Many Old Boys will recall Mrs. Reid's careful and thorough teaching style, which combined gentle persuasion with authoritative pronouncements on important points.  As a teacher of English Literature, Mrs. Reid was especially adept with the classics, taking students with clarity and precision through the likes of Shakespeare's Henry V, Chaucer's Prologue to the Canterbury Tales and Mark Twain's Adventures of Huckleberry Finn.  And, at the Advanced Level, Mrs. Reid's specialist skills of literary criticism were most appreciated: with pride and no prejudice, it is a truth universally acknowledged that Mrs. Reid was one of the best teachers that Kingston College has known.

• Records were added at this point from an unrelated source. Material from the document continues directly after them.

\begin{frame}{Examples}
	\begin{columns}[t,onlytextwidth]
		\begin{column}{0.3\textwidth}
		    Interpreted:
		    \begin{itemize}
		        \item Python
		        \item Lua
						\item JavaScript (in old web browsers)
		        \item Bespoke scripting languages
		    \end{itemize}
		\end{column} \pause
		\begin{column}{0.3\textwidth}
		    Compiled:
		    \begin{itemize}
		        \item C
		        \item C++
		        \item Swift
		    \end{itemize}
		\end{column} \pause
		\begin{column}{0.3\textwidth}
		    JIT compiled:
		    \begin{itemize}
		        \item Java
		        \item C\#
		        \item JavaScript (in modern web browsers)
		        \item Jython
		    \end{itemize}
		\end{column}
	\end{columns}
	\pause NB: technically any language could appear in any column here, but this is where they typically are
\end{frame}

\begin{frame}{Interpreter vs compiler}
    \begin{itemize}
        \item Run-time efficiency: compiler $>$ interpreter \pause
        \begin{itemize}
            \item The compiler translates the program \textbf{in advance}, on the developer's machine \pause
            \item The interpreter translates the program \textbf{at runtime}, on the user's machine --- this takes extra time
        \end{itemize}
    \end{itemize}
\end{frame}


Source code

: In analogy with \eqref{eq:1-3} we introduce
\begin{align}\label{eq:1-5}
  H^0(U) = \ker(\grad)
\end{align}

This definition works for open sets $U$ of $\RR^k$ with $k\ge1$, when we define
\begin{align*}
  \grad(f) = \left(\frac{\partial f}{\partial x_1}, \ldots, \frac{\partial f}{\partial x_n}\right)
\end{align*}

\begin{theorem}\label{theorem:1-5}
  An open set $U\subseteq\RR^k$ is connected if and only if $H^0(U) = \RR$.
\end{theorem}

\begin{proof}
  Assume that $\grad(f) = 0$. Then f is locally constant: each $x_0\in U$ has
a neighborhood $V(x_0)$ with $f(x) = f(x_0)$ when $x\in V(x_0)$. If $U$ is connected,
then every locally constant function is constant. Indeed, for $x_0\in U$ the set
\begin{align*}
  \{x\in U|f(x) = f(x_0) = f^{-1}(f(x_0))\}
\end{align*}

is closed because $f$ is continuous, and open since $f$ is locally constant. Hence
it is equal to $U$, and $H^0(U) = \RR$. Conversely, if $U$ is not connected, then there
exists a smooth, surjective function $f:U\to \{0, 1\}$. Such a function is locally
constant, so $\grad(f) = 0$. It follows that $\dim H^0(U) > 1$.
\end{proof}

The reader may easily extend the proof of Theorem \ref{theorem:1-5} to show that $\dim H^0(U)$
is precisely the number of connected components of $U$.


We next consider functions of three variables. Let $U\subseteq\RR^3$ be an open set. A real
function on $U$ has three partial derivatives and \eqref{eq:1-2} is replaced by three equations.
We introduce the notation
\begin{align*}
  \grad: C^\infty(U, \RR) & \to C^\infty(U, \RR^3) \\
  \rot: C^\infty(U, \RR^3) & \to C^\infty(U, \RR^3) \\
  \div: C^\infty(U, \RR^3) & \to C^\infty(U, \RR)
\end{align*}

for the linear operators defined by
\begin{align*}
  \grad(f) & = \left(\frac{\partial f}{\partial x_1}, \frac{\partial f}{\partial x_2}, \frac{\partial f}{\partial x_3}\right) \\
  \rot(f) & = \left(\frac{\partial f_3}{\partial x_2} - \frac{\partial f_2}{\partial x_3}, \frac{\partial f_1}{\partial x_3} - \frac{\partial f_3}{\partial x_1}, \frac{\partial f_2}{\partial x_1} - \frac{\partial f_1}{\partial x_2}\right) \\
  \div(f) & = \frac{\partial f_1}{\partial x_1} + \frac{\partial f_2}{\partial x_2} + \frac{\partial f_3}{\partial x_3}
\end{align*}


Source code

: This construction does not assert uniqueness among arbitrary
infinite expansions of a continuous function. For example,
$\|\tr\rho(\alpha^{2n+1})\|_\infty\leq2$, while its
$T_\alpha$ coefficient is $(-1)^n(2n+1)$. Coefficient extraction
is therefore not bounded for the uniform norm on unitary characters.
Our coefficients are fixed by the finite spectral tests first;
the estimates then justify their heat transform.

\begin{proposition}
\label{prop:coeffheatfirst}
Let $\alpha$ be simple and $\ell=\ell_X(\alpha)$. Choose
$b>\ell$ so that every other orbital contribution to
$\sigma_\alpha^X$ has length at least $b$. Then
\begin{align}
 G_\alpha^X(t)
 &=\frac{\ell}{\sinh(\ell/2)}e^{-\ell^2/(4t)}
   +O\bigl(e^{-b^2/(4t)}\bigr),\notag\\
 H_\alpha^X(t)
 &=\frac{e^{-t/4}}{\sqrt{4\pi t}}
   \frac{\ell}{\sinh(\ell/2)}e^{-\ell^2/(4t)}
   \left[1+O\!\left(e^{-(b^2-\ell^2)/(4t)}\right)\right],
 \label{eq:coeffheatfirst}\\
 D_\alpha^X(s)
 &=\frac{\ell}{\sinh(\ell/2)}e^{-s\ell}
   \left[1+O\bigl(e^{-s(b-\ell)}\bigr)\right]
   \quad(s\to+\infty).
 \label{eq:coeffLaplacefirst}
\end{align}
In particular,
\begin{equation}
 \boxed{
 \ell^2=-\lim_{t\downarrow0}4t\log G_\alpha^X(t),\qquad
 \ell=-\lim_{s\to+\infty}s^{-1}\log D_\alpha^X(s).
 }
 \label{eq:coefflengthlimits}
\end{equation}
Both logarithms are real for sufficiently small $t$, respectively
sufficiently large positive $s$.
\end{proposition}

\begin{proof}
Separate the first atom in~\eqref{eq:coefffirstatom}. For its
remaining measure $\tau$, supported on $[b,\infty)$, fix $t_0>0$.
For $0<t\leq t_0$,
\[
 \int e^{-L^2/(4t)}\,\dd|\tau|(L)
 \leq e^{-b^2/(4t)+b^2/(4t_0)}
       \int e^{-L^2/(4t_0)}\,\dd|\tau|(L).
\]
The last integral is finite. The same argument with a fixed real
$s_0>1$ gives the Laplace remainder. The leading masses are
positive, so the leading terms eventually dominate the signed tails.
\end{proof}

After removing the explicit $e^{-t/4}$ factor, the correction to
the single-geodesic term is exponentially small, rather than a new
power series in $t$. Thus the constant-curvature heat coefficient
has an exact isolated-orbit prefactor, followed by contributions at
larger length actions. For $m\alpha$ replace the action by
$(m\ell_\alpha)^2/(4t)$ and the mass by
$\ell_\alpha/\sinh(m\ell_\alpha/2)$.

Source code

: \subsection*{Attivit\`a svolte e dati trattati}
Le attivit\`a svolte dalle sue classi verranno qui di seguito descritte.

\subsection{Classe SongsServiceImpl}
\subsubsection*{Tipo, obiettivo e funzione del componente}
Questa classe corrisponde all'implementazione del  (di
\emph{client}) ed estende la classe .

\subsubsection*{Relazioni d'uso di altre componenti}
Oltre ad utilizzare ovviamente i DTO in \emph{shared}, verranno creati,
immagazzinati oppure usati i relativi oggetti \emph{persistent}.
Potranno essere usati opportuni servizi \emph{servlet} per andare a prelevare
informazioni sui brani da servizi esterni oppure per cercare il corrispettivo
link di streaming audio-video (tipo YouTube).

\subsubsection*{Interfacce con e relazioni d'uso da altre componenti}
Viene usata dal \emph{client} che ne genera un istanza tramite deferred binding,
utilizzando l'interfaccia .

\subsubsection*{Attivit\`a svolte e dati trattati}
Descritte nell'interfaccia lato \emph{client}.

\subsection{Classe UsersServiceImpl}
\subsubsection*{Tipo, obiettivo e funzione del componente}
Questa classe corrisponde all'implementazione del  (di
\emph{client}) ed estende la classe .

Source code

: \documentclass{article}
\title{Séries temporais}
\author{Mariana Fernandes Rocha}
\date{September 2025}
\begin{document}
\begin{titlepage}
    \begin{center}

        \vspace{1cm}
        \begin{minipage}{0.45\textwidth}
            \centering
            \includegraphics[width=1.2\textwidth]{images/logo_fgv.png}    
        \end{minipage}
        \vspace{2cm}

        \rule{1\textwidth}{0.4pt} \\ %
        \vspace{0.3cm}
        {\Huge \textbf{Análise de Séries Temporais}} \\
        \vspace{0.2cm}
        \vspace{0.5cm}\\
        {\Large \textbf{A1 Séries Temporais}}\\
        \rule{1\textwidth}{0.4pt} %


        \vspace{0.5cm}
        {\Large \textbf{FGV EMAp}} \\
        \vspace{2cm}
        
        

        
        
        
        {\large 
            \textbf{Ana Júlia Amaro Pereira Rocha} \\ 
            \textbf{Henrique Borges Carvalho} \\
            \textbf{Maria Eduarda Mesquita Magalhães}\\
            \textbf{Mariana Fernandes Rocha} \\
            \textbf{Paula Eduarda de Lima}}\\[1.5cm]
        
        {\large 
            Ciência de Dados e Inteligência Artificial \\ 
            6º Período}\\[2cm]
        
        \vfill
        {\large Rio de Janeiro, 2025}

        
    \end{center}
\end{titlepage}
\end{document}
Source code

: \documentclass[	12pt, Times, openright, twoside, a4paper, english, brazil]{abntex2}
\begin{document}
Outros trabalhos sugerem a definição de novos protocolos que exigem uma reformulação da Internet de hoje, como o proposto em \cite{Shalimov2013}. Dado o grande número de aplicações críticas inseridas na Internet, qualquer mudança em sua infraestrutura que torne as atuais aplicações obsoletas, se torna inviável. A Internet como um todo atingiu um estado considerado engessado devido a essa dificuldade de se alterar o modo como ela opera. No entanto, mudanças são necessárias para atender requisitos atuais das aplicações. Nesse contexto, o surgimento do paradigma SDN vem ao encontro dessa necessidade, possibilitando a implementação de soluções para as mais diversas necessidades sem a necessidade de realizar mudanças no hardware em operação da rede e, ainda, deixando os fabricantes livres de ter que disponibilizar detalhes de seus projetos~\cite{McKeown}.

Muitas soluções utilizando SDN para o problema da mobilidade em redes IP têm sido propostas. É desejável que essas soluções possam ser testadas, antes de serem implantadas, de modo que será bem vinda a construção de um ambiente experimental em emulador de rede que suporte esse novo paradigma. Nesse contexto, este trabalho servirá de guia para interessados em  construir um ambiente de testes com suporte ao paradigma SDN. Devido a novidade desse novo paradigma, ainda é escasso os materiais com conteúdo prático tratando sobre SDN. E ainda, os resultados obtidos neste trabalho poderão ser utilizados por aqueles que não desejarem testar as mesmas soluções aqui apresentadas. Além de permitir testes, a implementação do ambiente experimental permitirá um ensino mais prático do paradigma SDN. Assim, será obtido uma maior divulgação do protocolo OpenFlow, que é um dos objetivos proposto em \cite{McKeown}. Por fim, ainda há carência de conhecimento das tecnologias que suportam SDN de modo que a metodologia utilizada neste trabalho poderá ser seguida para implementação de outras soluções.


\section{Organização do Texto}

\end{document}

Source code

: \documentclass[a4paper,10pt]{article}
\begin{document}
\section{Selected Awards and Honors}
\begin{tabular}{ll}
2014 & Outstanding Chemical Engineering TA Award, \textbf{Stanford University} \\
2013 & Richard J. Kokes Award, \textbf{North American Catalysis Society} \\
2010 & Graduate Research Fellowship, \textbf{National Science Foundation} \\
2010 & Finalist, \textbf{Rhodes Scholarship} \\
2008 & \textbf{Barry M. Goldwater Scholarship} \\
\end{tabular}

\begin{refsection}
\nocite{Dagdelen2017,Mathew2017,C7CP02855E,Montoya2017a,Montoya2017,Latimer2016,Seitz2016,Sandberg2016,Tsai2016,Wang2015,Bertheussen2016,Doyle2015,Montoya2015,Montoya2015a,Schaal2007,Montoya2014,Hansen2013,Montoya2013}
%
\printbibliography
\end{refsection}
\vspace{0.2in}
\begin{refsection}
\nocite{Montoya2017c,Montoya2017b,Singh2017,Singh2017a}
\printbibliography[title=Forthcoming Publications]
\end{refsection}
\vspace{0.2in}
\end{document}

Mrs. Reid was the Head of the English Department of Kingston College in the 1970s, well-known to have been a time of ferment, excitement and challenges to traditional ways of seeing.  The English Department, under Mrs. Reid guidance, served as the foundation for the teaching of the humanities at the School, and used the classics as the basis for opening up new worlds to the students.  It was a formidable, world class, English Department, with every member committed to our social and intellectual advancement, working as part of a strong Kingston College community.

Mrs. Reid and her colleagues were not afraid to pull us back in line when we strayed, in the manner of teenagers, and they emphasized for us the importance of the word.  Many Old Boys also remember Mrs. Reid's willingness to go the extra mile to ensure the academic success of her students.  No industrial action, no extracurricular excesses, no bureaucracy, would stand in the way of her determination to ensure that her students were properly prepared for the threatening "Mr. Cambridge" and other assessors.

We will miss Mrs. Reid.  We say au revoir, for we shall meet again; and we offer heartfelt condolences to members of the Reid family, including Hugh and Danny, themselves distinguished Old Boys of the College.